**** RECORDED DATA ****

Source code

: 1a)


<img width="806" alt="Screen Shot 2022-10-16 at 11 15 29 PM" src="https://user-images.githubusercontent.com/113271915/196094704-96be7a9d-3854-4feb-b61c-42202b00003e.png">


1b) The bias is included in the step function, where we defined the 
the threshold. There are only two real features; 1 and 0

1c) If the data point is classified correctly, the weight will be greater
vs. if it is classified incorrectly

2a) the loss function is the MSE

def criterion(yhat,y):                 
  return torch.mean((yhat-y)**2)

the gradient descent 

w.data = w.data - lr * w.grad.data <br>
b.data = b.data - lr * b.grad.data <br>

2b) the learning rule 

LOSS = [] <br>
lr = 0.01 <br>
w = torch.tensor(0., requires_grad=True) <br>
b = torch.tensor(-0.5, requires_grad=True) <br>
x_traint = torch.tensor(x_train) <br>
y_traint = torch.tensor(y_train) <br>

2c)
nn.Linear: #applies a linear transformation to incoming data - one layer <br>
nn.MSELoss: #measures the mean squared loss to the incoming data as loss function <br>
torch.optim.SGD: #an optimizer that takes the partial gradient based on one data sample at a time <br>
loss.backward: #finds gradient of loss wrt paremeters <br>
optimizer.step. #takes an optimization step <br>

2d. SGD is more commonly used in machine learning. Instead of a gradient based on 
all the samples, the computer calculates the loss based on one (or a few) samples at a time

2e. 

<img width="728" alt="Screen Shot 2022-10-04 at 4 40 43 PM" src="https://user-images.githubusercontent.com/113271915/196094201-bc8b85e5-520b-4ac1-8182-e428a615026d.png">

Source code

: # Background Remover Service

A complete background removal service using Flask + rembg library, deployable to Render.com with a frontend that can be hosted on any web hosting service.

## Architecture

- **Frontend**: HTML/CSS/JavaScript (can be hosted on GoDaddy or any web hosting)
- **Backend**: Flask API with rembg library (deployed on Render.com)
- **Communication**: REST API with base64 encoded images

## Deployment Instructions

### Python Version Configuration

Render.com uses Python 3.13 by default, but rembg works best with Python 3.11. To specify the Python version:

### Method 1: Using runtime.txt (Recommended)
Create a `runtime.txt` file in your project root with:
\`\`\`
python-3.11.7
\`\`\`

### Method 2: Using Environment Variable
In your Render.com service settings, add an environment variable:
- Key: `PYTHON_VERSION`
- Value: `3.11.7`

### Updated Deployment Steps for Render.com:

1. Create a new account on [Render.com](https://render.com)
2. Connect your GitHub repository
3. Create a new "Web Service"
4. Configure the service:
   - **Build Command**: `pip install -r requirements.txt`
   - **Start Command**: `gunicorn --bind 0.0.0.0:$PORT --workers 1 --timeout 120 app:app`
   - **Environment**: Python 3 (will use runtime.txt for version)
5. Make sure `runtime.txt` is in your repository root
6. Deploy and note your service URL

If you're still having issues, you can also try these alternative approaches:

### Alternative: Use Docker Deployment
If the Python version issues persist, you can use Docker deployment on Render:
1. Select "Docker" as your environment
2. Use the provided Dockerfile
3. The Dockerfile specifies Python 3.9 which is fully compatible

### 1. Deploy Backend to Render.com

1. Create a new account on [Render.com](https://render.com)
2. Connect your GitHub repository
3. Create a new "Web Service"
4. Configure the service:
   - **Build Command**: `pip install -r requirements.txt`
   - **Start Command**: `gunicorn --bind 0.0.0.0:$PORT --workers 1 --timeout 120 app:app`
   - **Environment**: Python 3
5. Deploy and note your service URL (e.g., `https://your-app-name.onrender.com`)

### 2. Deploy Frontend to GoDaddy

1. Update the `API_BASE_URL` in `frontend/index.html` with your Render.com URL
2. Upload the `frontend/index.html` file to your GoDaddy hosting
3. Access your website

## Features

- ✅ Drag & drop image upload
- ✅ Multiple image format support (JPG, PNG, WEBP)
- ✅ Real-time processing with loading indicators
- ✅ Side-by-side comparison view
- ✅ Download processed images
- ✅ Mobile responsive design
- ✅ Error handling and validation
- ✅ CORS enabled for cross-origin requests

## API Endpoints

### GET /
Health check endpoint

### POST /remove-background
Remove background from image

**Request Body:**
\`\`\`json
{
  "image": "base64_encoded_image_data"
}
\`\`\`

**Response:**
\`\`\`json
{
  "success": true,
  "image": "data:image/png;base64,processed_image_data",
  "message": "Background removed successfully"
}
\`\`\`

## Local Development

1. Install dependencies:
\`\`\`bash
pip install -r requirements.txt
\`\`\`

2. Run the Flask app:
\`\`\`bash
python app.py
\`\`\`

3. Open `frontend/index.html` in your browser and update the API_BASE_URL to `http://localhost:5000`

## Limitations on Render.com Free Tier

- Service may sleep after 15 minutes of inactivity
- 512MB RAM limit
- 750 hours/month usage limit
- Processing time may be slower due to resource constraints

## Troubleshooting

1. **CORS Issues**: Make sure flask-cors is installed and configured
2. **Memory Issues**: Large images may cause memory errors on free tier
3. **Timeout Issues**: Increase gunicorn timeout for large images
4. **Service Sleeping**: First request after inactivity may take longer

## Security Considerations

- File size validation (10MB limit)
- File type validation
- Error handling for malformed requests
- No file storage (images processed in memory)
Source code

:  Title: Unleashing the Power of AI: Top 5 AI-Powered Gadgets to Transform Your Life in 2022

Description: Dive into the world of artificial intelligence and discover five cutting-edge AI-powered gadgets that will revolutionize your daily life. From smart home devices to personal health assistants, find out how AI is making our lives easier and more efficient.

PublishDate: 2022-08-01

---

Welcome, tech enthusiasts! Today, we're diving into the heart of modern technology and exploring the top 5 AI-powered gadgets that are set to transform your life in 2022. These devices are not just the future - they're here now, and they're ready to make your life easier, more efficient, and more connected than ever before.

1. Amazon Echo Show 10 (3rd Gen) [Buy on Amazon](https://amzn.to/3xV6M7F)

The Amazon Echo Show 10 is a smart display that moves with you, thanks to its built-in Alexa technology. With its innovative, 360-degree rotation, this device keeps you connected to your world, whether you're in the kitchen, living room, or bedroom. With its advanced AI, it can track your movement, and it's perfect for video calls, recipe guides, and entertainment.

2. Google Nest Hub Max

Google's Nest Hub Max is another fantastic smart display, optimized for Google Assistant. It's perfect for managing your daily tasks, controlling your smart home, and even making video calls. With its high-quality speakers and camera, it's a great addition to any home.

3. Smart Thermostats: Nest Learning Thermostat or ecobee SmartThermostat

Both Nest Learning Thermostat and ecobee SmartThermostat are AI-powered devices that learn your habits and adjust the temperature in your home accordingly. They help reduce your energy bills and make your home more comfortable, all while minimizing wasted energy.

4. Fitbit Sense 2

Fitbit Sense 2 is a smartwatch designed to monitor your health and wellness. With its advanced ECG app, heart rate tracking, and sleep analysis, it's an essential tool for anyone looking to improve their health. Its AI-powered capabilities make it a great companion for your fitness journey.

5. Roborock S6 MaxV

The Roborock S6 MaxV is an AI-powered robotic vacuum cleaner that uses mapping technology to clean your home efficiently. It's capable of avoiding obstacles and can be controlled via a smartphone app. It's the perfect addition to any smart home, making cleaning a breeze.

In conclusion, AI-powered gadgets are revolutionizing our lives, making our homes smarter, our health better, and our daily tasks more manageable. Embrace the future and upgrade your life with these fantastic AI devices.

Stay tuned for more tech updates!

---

****

** TRY IT **
After reading the lines above, reproduce them all exactly.

** RESPONSE **
Source code

: 1a)


<img width="806" alt="Screen Shot 2022-10-16 at 11 15 29 PM" src="https://user-images.githubusercontent.com/113271915/196094704-96be7a9d-3854-4feb-b61c-42202b00003e.png">


1b) The bias is included in the step function, where we defined the 
the threshold. There are only two real features; 1 and 0

1c) If the data point is classified correctly, the weight will be greater
vs. if it is classified incorrectly

2a) the loss function is the MSE

def criterion(yhat,y):                 
  return torch.mean((yhat-y)**2)

the gradient descent 

w.data = w.data - lr * w.grad.data <br>
b.data = b.data - lr * b.grad.data <br>

2b) the learning rule 

LOSS = [] <br>
lr = 0.01 <br>
w = torch.tensor(0., requires_grad=True) <br>
b = torch.tensor(-0.5, requires_grad=True) <br>
x_traint = torch.tensor(x_train) <br>
y_traint = torch.tensor(y_train) <br>

2c)
nn.Linear: #applies a linear transformation to incoming data - one layer <br>
nn.MSELoss: #measures the mean squared loss to the incoming data as loss function <br>
torch.optim.SGD: #an optimizer that takes the partial gradient based on one data sample at a time <br>
loss.backward: #finds gradient of loss wrt paremeters <br>
optimizer.step. #takes an optimization step <br>

2d. SGD is more commonly used in machine learning. Instead of a gradient based on 
all the samples, the computer calculates the loss based on one (or a few) samples at a time

2e. 

<img width="728" alt="Screen Shot 2022-10-04 at 4 40 43 PM" src="https://user-images.githubusercontent.com/113271915/196094201-bc8b85e5-520b-4ac1-8182-e428a615026d.png">

Source code

: # Background Remover Service

A complete background removal service using Flask + rembg library, deployable to Render.com with a frontend that can be hosted on any web hosting service.

## Architecture

- **Frontend**: HTML/CSS/JavaScript (can be hosted on GoDaddy or any web hosting)
- **Backend**: Flask API with rembg library (deployed on Render.com)
- **Communication**: REST API with base64 encoded images

## Deployment Instructions

### Python Version Configuration

Render.com uses Python 3.13 by default, but rembg works best with Python 3.11. To specify the Python version:

### Method 1: Using runtime.txt (Recommended)
Create a `runtime.txt` file in your project root with:
\`\`\`
python-3.11.7
\`\`\`

### Method 2: Using Environment Variable
In your Render.com service settings, add an environment variable:
- Key: `PYTHON_VERSION`
- Value: `3.11.7`

### Updated Deployment Steps for Render.com:

1. Create a new account on [Render.com](https://render.com)
2. Connect your GitHub repository
3. Create a new "Web Service"
4. Configure the service:
   - **Build Command**: `pip install -r requirements.txt`
   - **Start Command**: `gunicorn --bind 0.0.0.0:$PORT --workers 1 --timeout 120 app:app`
   - **Environment**: Python 3 (will use runtime.txt for version)
5. Make sure `runtime.txt` is in your repository root
6. Deploy and note your service URL

If you're still having issues, you can also try these alternative approaches:

### Alternative: Use Docker Deployment
If the Python version issues persist, you can use Docker deployment on Render:
1. Select "Docker" as your environment
2. Use the provided Dockerfile
3. The Dockerfile specifies Python 3.9 which is fully compatible

### 1. Deploy Backend to Render.com

1. Create a new account on [Render.com](https://render.com)
2. Connect your GitHub repository
3. Create a new "Web Service"
4. Configure the service:
   - **Build Command**: `pip install -r requirements.txt`
   - **Start Command**: `gunicorn --bind 0.0.0.0:$PORT --workers 1 --timeout 120 app:app`
   - **Environment**: Python 3
5. Deploy and note your service URL (e.g., `https://your-app-name.onrender.com`)

### 2. Deploy Frontend to GoDaddy

1. Update the `API_BASE_URL` in `frontend/index.html` with your Render.com URL
2. Upload the `frontend/index.html` file to your GoDaddy hosting
3. Access your website

## Features

- ✅ Drag & drop image upload
- ✅ Multiple image format support (JPG, PNG, WEBP)
- ✅ Real-time processing with loading indicators
- ✅ Side-by-side comparison view
- ✅ Download processed images
- ✅ Mobile responsive design
- ✅ Error handling and validation
- ✅ CORS enabled for cross-origin requests

## API Endpoints

### GET /
Health check endpoint

### POST /remove-background
Remove background from image

**Request Body:**
\`\`\`json
{
  "image": "base64_encoded_image_data"
}
\`\`\`

**Response:**
\`\`\`json
{
  "success": true,
  "image": "data:image/png;base64,processed_image_data",
  "message": "Background removed successfully"
}
\`\`\`

## Local Development

1. Install dependencies:
\`\`\`bash
pip install -r requirements.txt
\`\`\`

2. Run the Flask app:
\`\`\`bash
python app.py
\`\`\`

3. Open `frontend/index.html` in your browser and update the API_BASE_URL to `http://localhost:5000`

## Limitations on Render.com Free Tier

- Service may sleep after 15 minutes of inactivity
- 512MB RAM limit
- 750 hours/month usage limit
- Processing time may be slower due to resource constraints

## Troubleshooting

1. **CORS Issues**: Make sure flask-cors is installed and configured
2. **Memory Issues**: Large images may cause memory errors on free tier
3. **Timeout Issues**: Increase gunicorn timeout for large images
4. **Service Sleeping**: First request after inactivity may take longer

## Security Considerations

- File size validation (10MB limit)
- File type validation
- Error handling for malformed requests
- No file storage (images processed in memory)
Source code

:  Title: Unleashing the Power of AI: Top 5 AI-Powered Gadgets to Transform Your Life in 2022

Description: Dive into the world of artificial intelligence and discover five cutting-edge AI-powered gadgets that will revolutionize your daily life. From smart home devices to personal health assistants, find out how AI is making our lives easier and more efficient.

PublishDate: 2022-08-01

---

Welcome, tech enthusiasts! Today, we're diving into the heart of modern technology and exploring the top 5 AI-powered gadgets that are set to transform your life in 2022. These devices are not just the future - they're here now, and they're ready to make your life easier, more efficient, and more connected than ever before.

1. Amazon Echo Show 10 (3rd Gen) [Buy on Amazon](https://amzn.to/3xV6M7F)

The Amazon Echo Show 10 is a smart display that moves with you, thanks to its built-in Alexa technology. With its innovative, 360-degree rotation, this device keeps you connected to your world, whether you're in the kitchen, living room, or bedroom. With its advanced AI, it can track your movement, and it's perfect for video calls, recipe guides, and entertainment.

2. Google Nest Hub Max

Google's Nest Hub Max is another fantastic smart display, optimized for Google Assistant. It's perfect for managing your daily tasks, controlling your smart home, and even making video calls. With its high-quality speakers and camera, it's a great addition to any home.

3. Smart Thermostats: Nest Learning Thermostat or ecobee SmartThermostat

Both Nest Learning Thermostat and ecobee SmartThermostat are AI-powered devices that learn your habits and adjust the temperature in your home accordingly. They help reduce your energy bills and make your home more comfortable, all while minimizing wasted energy.

4. Fitbit Sense 2

Fitbit Sense 2 is a smartwatch designed to monitor your health and wellness. With its advanced ECG app, heart rate tracking, and sleep analysis, it's an essential tool for anyone looking to improve their health. Its AI-powered capabilities make it a great companion for your fitness journey.

5. Roborock S6 MaxV

The Roborock S6 MaxV is an AI-powered robotic vacuum cleaner that uses mapping technology to clean your home efficiently. It's capable of avoiding obstacles and can be controlled via a smartphone app. It's the perfect addition to any smart home, making cleaning a breeze.

In conclusion, AI-powered gadgets are revolutionizing our lives, making our homes smarter, our health better, and our daily tasks more manageable. Embrace the future and upgrade your life with these fantastic AI devices.

Stay tuned for more tech updates!

---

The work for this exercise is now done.